Jeremiah 41-44: How Far Is Too Far?

Things have not been going very well for the people of Judah. THey have been exiled to Babylon at the hands of king Nebuchadnezzar, and those who were left in Judah, the “remnant”, have received a constant stream of rebukes from the Lord for their rebellion against Him.

THings have become so difficult for them that they decide to go, of all places, back to Egypt, as if going to Egypt has ever turned out well for the people of God. But God calls to them through the prophet Jeremiah and says:

Thus says the Lord of hosts, the God of Israel: If you set your faces to enter Egypt and go to live there, then the sword that you fear shall overtake you there in the land of Egypt, and the famine of which you are afraid shall follow close after you to Egypt, and there you shall die. All the men who set their faces to go to Egypt to live there shall die by the sword, by famine, and by pestilence. They shall have no remnant or survivor from the disaster that I will bring upon them. For thus says the Lord of hosts, the God of Israel: As my anger and my wrath were poured out on the inhabitants of Jerusalem, so my wrath will be poured out on you when you go to Egypt. You shall become an execration, a horror, a curse, and a taunt. You shall see this place no more. The Lord has said to you, O remnant of Judah, ‘Do not go to Egypt.’

The word of the Lord is clear, “Do not go to Egypt.” But why have I titled this post “How Far Is Too Far?” Because God has shown through the mouth of Jeremiah that there is no place to which the judgment of God cannot go. The people of Judah suffered under the consequences of their own sin while they remained in Jerusalem, and moving to Egypt will not change a thing.

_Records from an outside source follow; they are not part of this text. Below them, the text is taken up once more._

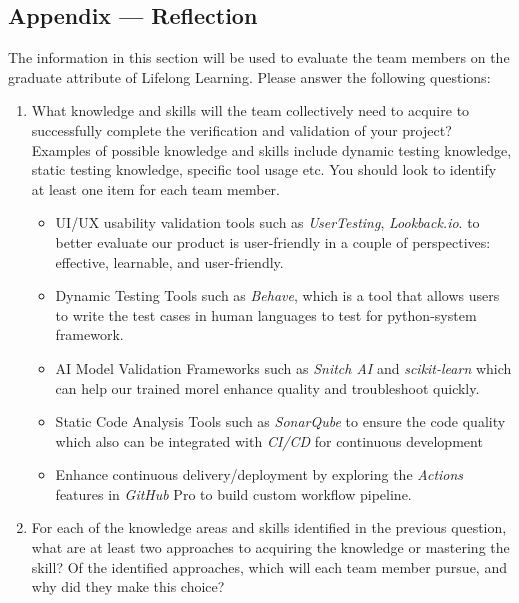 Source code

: \documentclass[12pt, titlepage]{article}
\begin{document}
\begin{itemize}
\newpage

\section{Appendix --- Reflection}


The information in this section will be used to evaluate the team members on the
graduate attribute of Lifelong Learning.  Please answer the following questions:

\begin{enumerate}
  \item What knowledge and skills will the team collectively need to acquire to
  successfully complete the verification and validation of your project?
  Examples of possible knowledge and skills include dynamic testing knowledge,
  static testing knowledge, specific tool usage etc.  You should look to
  identify at least one item for each team member.


  \begin{itemize}
    \item UI/UX usability validation tools such  as \textit{UserTesting}, \textit{Lookback.io}. to better evaluate our product is user-friendly in a couple of perspectives: effective, learnable, and user-friendly.
    \item Dynamic Testing Tools such as \textit{Behave}, which is a tool that allows users to write the test cases in human languages to test for python-system framework. 
    \item AI Model Validation Frameworks such as \textit{Snitch AI} and \textit{scikit-learn} which can help our trained morel enhance quality and troubleshoot quickly.
    \item Static Code Analysis Tools such as \textit{SonarQube} to ensure the code quality which also can be integrated with \textit{CI/CD} for continuous development
    \item Enhance continuous delivery/deployment by exploring the \textit{Actions} features in \textit{GitHub} Pro to build custom workflow pipeline.
   \end{itemize} 


  \item For each of the knowledge areas and skills identified in the previous
  question, what are at least two approaches to acquiring the knowledge or
  mastering the skill?  Of the identified approaches, which will each team
  member pursue, and why did they make this choice?


\end{enumerate}
\end{itemize}
\end{document}
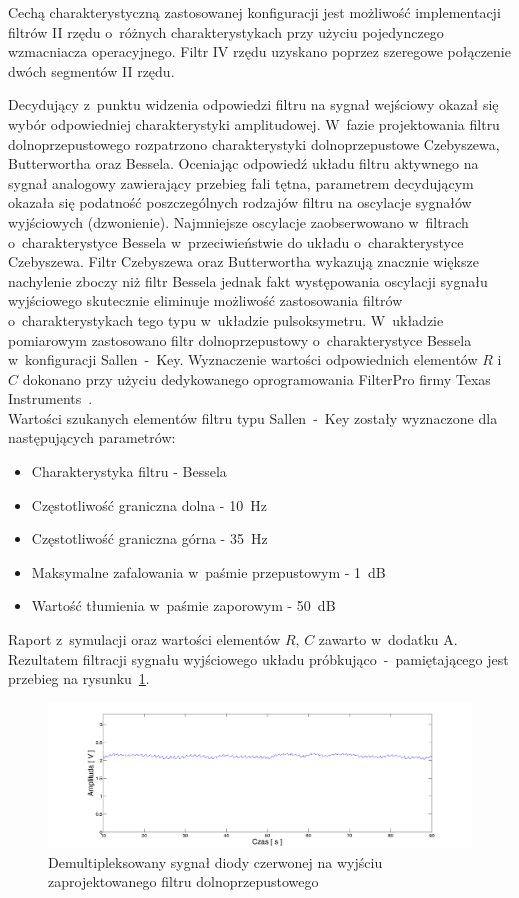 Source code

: Cechą charakterystyczną zastosowanej konfiguracji jest możliwość implementacji filtrów II rzędu o~różnych charakterystykach przy użyciu pojedynczego wzmacniacza operacyjnego. Filtr IV rzędu uzyskano poprzez 
szeregowe połączenie dwóch segmentów II rzędu. 

Decydujący z~punktu widzenia odpowiedzi filtru na sygnał wejściowy okazał się wybór odpowiedniej charakterystyki amplitudowej. W~fazie projektowania filtru dolnoprzepustowego rozpatrzono charakterystyki 
dolnoprzepustowe Czebyszewa, Butterwortha oraz Bessela. Oceniając odpowiedź układu filtru aktywnego na sygnał analogowy zawierający przebieg fali tętna, parametrem decydującym okazała się podatność poszczególnych 
rodzajów filtru na oscylacje sygnałów wyjściowych (dzwonienie).
Najmniejsze oscylacje zaobserwowano w~filtrach o~charakterystyce Bessela w~przeciwieństwie do układu o~charakterystyce Czebyszewa. Filtr Czebyszewa oraz Butterwortha wykazują znacznie większe nachylenie zboczy 
niż filtr Bessela jednak fakt występowania oscylacji sygnału wyjściowego skutecznie eliminuje możliwość zastosowania filtrów o~charakterystykach tego typu w~układzie pulsoksymetru.
W~układzie pomiarowym zastosowano filtr dolnoprzepustowy o~charakterystyce Bessela w~konfiguracji Sallen~-~Key. Wyznaczenie wartości odpowiednich elementów $R$ i~$C$ dokonano przy użyciu dedykowanego 
oprogramowania FilterPro firmy Texas Instruments~\cite{TI}.\\

Wartości szukanych elementów filtru typu Sallen~-~Key zostały wyznaczone dla następujących parametrów:
\begin{itemize}
	\item Charakterystyka filtru - Bessela
	\item Częstotliwość graniczna dolna - 10~Hz
	\item Częstotliwość graniczna górna - 35~Hz
	\item Maksymalne zafalowania w~paśmie przepustowym - 1~dB
	\item Wartość tłumienia w~paśmie zaporowym - 50~dB
\end{itemize}
\noindent Raport z~symulacji oraz wartości elementów $R$, $C$ zawarto w~dodatku A.\\

Rezultatem filtracji sygnału wyjściowego układu próbkująco~-~pamiętającego jest przebieg na rysunku~\ref{rys:filtr2}.
\begin{figure}[!ht]
	\centerline{\includegraphics[scale = 0.38]{graphic/filtr2}}
	\caption{Demultipleksowany sygnał diody czerwonej na wyjściu zaprojektowanego filtru dolnoprzepustowego}
	\label{rys:filtr2}
\end{figure}

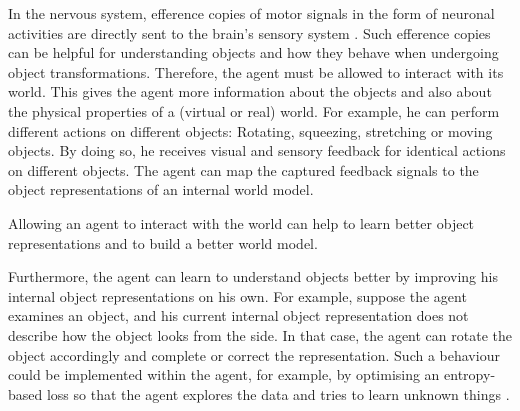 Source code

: In the nervous system, efference copies of motor signals in the form of neuronal activities are directly sent to the brain’s sensory system .
Such efference copies can be helpful for understanding objects and how they behave when undergoing object transformations.
Therefore, the agent must be allowed to interact with its world.
This gives the agent more information about the objects and also about the physical properties of a (virtual or real) world. For example, he can perform different actions on different objects: Rotating, squeezing, stretching or moving objects. By doing so, he receives visual and sensory feedback for identical actions on different objects.
The agent can map the captured feedback signals to the object representations of an internal world model.

\begin{claim}
	Allowing an agent to interact with the world can help to learn better object representations and to build a better world model.
\end{claim}

Furthermore, the agent can learn to understand objects better by improving his internal object representations on his own. For example, suppose the agent examines an object, and his current internal object representation does not describe how the object looks from the side. In that case, the agent can rotate the object accordingly and complete or correct the representation. 
Such a behaviour could be implemented within the agent, for example, by optimising an entropy-based loss so that the agent explores the data and tries to learn unknown things . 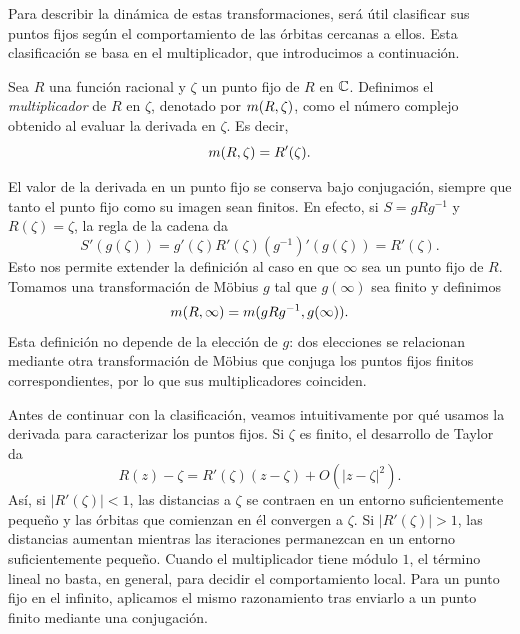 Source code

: Para describir la dinámica de estas transformaciones, será útil clasificar sus
puntos fijos según el comportamiento de las órbitas cercanas a ellos. Esta
clasificación se basa en el multiplicador, que introducimos a continuación.

\begin{definicion}
  Sea $R$ una función racional y $\zeta$ un punto fijo de $R$ en $\C$.
  Definimos el \emph{multiplicador} de $R$ en $\zeta$, denotado por
  $\multiplier{R}{\zeta}$, como el número complejo obtenido al evaluar la
  derivada en $\zeta$. Es decir,
  \begin{equation*}
    \multiplier{R}{\zeta} = R'(\zeta).
  \end{equation*}
\end{definicion}

El valor de la derivada en un punto fijo se conserva bajo conjugación, siempre
que tanto el punto fijo como su imagen sean finitos. En efecto, si $S = g R
g^{-1}$ y $R(\zeta) = \zeta$, la regla de la cadena da
\begin{equation*}
  S'(g(\zeta)) = g'(\zeta) R'(\zeta) (g^{-1})'(g(\zeta)) = R'(\zeta).
\end{equation*}
Esto nos permite extender la definición al caso en que $\infty$ sea un punto
fijo de $R$. Tomamos una transformación de Möbius $g$ tal que $g(\infty)$ sea
finito y definimos
\begin{equation*}
  \multiplier{R}{\infty} = \multiplier{g R g^{-1}}{g(\infty)}.
\end{equation*}
Esta definición no depende de la elección de $g$: dos elecciones se relacionan
mediante otra transformación de Möbius que conjuga los puntos fijos finitos
correspondientes, por lo que sus multiplicadores coinciden.

Antes de continuar con la clasificación, veamos intuitivamente por qué usamos
la derivada para caracterizar los puntos fijos. Si $\zeta$ es finito, el
desarrollo de Taylor da
\begin{equation*}
  R(z)-\zeta = R'(\zeta)(z-\zeta) + O(|z-\zeta|^2).
\end{equation*}
Así, si $|R'(\zeta)| < 1$, las distancias a $\zeta$ se contraen en un entorno
suficientemente pequeño y las órbitas que comienzan en él convergen a $\zeta$.
Si $|R'(\zeta)| > 1$, las distancias aumentan mientras las iteraciones
permanezcan en un entorno suficientemente pequeño. Cuando el multiplicador
tiene módulo $1$, el término lineal no basta, en general, para decidir el
comportamiento local. Para un punto fijo en el infinito, aplicamos el mismo
razonamiento tras enviarlo a un punto finito mediante una conjugación.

Nowhere is too far for the arm of the Lord to reach.

A few weeks ago, I wrote a post about the long arms of the Lord. His arms are not to short to save. But the reverse is true as well. His arms are not too short to judge. And He will judge all those who run from Him.

Our only recourse is to run to Him. Running toward God is the only way to ensure our safety from His wrath against sin. You see, The people of Judah went down to Egypt anyway, so God sent Nebuchadnezzar to conquer Egypt as well. They could not get away from God’s judgment because they were continually unwilling to turn toward Him.

We must learn from their folly. That’s the whole reason why this is in the Bible in the first place, that we might see the seriousness of our rebellion against God and the comfort that He brings if we turn toward Him. Do not run from Him, because there is no where to far for Him to reach. Run to God, for there is nowhere safer than under the shadow of His wings.